Task goal ▸ Repeat, exactly as written, the line containing "and credit spread" and each line after it through the end of the data.

Task material ▸
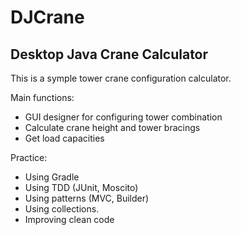 # **DJCrane**
## **Desktop Java Crane Calculator**

This is a symple tower crane configuration calculator.

Main functions:

* GUI designer for configuring tower combination
* Calculate crane height and tower bracings
* Get load capacities

Practice:

* Using Gradle
* Using TDD (JUnit, Moscito)
* Using patterns (MVC, Builder)
* Using collections.
* Improving clean code

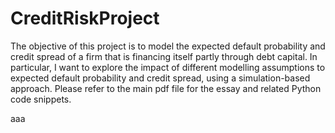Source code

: # CreditRiskProject

The objective of this project is to model the expected default probability
and credit spread of a firm that is financing itself partly through debt
capital. In particular, I want to explore the impact of different
modelling assumptions to expected default probability and credit
spread, using a simulation-based approach. Please refer to the main pdf file
for the essay and related Python code snippets.

aaa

Finished exercise ▸
and credit spread of a firm that is financing itself partly through debt
capital. In particular, I want to explore the impact of different
modelling assumptions to expected default probability and credit
spread, using a simulation-based approach. Please refer to the main pdf file
for the essay and related Python code snippets.

aaa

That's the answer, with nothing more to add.